Analysis of Unbalanced Black Ring Solutions within the Quasilocal Formalism

TL;DR

This paper analyzes unbalanced rotating black ring solutions in five-dimensional Einstein-Maxwell-dilaton gravity using a novel quasilocal formalism, deriving their thermodynamics and balance conditions with implications for their conserved charges.

Contribution

It introduces a new method to derive the balance condition for black rings via the quasilocal formalism and studies their thermodynamics with conical singularities.

Findings

Balance condition derived using boundary stress-energy conservation.

Thermodynamics computed with conical singularities affecting quantities.

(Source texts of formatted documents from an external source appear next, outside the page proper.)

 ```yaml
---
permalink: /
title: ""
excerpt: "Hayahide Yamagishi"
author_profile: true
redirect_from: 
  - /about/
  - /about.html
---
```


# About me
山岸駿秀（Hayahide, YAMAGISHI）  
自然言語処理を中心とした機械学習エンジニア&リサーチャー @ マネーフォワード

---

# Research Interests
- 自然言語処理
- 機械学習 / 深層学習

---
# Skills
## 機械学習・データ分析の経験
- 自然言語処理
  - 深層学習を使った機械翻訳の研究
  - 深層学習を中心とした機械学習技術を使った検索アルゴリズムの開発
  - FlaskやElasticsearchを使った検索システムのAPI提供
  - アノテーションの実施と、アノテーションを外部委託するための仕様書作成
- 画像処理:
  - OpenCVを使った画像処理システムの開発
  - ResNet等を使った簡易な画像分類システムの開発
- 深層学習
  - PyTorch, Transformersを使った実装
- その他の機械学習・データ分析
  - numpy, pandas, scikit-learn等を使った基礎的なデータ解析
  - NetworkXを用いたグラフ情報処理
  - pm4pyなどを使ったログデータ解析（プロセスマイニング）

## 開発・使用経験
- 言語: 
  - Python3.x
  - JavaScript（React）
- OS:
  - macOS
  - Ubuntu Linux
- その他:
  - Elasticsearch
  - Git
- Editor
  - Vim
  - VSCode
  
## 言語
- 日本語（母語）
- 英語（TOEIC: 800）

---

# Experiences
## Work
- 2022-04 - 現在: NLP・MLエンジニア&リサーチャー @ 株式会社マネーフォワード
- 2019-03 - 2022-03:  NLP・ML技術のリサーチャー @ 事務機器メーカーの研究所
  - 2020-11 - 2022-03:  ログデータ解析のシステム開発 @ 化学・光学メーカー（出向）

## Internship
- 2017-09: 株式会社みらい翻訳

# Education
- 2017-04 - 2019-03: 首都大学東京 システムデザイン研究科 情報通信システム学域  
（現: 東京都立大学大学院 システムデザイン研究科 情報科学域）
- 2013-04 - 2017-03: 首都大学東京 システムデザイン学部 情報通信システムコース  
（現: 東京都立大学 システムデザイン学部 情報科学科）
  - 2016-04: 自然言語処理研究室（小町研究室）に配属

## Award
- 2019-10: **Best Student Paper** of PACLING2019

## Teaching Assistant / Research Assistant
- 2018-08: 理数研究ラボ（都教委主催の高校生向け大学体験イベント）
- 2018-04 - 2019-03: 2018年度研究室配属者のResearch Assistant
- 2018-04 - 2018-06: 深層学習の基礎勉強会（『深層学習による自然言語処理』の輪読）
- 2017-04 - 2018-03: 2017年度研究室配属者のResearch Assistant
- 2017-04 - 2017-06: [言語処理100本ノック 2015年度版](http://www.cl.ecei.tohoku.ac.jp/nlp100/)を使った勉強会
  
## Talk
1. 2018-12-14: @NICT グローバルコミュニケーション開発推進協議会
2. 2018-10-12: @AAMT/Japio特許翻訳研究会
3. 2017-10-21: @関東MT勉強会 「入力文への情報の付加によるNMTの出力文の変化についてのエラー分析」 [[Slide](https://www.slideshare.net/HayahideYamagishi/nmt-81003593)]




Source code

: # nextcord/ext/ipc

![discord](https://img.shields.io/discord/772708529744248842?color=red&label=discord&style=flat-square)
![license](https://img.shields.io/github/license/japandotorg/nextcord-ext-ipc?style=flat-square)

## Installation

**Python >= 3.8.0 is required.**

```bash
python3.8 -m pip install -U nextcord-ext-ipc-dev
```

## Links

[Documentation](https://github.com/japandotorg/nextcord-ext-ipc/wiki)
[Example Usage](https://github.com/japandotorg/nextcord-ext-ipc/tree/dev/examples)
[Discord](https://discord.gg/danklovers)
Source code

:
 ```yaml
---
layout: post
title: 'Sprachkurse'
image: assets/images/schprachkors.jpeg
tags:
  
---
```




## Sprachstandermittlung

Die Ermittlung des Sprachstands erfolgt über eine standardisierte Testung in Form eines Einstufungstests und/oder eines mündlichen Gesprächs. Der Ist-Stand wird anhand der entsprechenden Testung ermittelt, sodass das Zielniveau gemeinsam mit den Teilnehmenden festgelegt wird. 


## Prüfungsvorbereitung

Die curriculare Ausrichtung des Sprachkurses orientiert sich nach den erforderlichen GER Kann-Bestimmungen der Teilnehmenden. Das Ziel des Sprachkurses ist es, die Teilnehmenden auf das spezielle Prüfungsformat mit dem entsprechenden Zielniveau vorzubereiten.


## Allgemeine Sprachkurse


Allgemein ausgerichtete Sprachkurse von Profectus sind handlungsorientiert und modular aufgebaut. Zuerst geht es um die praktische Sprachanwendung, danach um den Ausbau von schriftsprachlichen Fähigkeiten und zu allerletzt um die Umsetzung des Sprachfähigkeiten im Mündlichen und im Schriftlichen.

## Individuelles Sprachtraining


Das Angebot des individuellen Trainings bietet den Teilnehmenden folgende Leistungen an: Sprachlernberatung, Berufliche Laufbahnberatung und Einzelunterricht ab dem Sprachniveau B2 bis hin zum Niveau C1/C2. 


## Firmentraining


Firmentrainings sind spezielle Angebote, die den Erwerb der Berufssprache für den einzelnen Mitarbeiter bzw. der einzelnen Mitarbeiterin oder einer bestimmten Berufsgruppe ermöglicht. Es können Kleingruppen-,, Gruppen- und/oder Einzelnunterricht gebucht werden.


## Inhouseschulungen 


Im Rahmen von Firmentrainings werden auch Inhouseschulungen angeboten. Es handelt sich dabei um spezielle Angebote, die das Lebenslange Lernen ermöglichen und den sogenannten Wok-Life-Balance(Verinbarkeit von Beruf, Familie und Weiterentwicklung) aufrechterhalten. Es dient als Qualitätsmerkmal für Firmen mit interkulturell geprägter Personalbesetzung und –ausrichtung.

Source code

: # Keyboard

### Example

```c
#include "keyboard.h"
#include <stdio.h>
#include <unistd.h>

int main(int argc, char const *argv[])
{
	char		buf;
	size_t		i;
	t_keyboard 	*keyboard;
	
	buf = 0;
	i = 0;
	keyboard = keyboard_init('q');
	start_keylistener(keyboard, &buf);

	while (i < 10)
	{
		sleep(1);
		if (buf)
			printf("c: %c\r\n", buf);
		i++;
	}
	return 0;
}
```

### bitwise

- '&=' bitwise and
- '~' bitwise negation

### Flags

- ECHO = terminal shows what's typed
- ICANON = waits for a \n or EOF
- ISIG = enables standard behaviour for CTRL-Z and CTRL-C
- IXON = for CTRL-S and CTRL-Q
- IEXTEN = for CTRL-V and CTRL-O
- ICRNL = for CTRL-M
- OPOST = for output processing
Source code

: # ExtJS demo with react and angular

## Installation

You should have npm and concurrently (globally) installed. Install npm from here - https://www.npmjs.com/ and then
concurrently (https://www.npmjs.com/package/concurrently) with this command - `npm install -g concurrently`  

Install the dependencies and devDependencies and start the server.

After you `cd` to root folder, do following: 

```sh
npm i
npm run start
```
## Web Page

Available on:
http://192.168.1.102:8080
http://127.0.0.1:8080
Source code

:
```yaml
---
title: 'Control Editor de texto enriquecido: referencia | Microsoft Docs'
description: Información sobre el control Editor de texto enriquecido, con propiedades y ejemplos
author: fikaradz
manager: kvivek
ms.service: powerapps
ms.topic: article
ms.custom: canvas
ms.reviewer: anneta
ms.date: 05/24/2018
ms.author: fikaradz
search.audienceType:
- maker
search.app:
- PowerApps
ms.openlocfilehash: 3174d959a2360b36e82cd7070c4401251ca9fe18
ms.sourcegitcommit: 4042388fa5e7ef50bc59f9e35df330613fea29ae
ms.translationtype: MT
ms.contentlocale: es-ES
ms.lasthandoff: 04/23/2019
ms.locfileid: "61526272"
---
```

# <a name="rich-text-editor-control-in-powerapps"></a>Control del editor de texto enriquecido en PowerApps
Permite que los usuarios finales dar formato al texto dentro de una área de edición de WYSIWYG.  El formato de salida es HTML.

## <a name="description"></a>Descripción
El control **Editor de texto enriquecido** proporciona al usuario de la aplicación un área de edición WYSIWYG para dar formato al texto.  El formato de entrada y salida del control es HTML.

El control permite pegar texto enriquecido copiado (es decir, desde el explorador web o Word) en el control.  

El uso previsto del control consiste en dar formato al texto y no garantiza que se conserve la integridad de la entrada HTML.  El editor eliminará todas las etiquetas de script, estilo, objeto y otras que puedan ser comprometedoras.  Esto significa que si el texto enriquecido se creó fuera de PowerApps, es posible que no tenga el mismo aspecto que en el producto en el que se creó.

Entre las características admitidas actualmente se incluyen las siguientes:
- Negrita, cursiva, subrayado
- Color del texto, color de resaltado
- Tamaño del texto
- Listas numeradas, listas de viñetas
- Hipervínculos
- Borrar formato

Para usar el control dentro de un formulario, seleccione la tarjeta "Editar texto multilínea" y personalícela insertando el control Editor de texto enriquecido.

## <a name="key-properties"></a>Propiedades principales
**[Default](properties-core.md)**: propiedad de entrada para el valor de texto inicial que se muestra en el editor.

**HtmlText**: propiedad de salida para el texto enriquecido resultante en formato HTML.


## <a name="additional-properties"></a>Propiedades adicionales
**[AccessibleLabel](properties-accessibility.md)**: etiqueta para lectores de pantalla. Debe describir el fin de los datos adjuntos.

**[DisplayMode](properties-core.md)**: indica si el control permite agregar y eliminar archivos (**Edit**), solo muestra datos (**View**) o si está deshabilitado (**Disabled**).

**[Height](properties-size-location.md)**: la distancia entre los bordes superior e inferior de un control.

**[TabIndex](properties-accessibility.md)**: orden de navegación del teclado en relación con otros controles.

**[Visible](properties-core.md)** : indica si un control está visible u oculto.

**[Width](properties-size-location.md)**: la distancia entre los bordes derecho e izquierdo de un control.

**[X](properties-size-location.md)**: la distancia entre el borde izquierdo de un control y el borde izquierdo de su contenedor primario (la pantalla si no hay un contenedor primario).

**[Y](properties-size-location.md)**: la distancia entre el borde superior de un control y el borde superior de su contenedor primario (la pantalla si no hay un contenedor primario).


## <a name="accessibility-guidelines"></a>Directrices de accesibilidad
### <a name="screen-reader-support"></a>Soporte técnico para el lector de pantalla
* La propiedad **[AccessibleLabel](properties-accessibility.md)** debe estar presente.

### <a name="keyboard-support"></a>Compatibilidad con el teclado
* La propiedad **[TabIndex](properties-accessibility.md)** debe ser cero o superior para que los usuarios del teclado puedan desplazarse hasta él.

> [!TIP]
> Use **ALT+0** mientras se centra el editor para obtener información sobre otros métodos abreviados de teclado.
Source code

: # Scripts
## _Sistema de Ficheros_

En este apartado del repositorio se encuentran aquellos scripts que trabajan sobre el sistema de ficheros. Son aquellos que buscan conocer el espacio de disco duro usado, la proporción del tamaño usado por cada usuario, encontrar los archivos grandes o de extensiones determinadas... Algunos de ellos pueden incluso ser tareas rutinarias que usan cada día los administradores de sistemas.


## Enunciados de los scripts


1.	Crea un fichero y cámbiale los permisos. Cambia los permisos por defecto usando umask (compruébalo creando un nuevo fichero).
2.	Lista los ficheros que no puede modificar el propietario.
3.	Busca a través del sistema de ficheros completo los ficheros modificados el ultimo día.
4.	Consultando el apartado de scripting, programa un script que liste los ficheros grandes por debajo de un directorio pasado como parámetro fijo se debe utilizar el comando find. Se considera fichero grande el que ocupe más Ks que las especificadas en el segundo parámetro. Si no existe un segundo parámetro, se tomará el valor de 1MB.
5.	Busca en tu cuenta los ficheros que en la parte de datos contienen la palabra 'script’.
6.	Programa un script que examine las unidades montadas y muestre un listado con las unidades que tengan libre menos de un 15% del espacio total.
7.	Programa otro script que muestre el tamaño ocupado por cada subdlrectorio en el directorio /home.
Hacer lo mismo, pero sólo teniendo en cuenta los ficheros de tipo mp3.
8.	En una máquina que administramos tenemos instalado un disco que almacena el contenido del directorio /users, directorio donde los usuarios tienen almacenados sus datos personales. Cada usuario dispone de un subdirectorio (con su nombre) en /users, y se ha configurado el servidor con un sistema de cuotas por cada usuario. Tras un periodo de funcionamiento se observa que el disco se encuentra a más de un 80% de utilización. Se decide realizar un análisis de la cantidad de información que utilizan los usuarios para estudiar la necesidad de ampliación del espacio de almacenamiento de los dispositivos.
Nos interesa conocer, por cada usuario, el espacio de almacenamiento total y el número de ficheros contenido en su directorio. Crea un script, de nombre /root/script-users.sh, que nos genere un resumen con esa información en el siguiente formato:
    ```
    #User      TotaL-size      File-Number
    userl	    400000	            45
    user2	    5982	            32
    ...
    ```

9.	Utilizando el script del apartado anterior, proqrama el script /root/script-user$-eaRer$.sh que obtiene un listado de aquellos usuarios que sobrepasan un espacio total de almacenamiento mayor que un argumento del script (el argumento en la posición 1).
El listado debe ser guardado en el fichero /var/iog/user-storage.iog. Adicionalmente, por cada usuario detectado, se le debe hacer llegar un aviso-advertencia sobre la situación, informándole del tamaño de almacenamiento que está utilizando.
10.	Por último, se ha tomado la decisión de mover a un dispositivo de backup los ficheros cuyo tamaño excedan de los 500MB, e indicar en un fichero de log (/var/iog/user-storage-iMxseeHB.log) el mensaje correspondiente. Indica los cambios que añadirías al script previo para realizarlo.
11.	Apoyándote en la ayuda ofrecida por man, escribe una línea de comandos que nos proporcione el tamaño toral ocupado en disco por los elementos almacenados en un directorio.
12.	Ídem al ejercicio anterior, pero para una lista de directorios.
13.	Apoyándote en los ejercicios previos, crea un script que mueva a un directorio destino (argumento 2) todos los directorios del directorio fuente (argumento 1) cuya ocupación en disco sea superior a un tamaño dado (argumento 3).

Smarr and quantum statistical relations hold despite singularities.

Abstract

We investigate the properties of rotating asymptotically flat black ring solutions in five-dimensional Einstein-Maxwell-dilaton gravity with the Kaluza-Klein coupling. Within the quasilocal formalism, the balance condition for these solutions is derived by using the conservation of the renormalized boundary stress-energy tensor, which is a new method proposed by Dumitru Astefanesei and his collaborators. We also study the thermodynamics of unbalanced black rings. The conserved charges and the thermodynamical quantities are computed. Due to the existence of a conical singularity in the boundary, these quantities differ from the original regular ones. It is shown that the Smarr relation and the quantum statistical relation are still satisfied. However, we get an extra term in the first law of thermodynamics. As the balance condition is imposed this extra term vanishes.